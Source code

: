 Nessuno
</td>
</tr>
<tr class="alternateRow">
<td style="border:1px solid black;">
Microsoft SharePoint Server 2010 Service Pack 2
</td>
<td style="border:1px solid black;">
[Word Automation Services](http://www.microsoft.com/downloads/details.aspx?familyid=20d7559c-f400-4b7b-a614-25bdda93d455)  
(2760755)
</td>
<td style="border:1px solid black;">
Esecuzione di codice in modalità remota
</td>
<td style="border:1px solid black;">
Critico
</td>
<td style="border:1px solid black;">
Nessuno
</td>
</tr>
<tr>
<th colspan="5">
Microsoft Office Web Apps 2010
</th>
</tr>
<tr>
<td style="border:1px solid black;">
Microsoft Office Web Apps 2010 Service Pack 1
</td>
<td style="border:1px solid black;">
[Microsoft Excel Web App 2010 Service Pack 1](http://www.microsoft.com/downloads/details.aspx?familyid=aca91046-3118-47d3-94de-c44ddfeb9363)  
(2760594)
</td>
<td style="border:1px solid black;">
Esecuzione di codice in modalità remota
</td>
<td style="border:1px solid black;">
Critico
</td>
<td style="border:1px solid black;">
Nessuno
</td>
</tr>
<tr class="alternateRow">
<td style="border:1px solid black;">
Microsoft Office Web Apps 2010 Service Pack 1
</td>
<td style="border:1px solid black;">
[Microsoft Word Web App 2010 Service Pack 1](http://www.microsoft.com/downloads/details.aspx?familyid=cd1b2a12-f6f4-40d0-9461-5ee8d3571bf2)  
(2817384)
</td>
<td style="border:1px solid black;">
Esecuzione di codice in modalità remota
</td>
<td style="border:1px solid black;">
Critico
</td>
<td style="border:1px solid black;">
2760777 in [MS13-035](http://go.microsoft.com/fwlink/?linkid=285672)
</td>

======

## Exercise
Pull every line with the string "Word" out of the material.

## Finished task
[Word Automation Services](http://www.microsoft.com/downloads/details.aspx?familyid=20d7559c-f400-4b7b-a614-25bdda93d455)  
[Microsoft Word Web App 2010 Service Pack 1](http://www.microsoft.com/downloads/details.aspx?familyid=cd1b2a12-f6f4-40d0-9461-5ee8d3571bf2)  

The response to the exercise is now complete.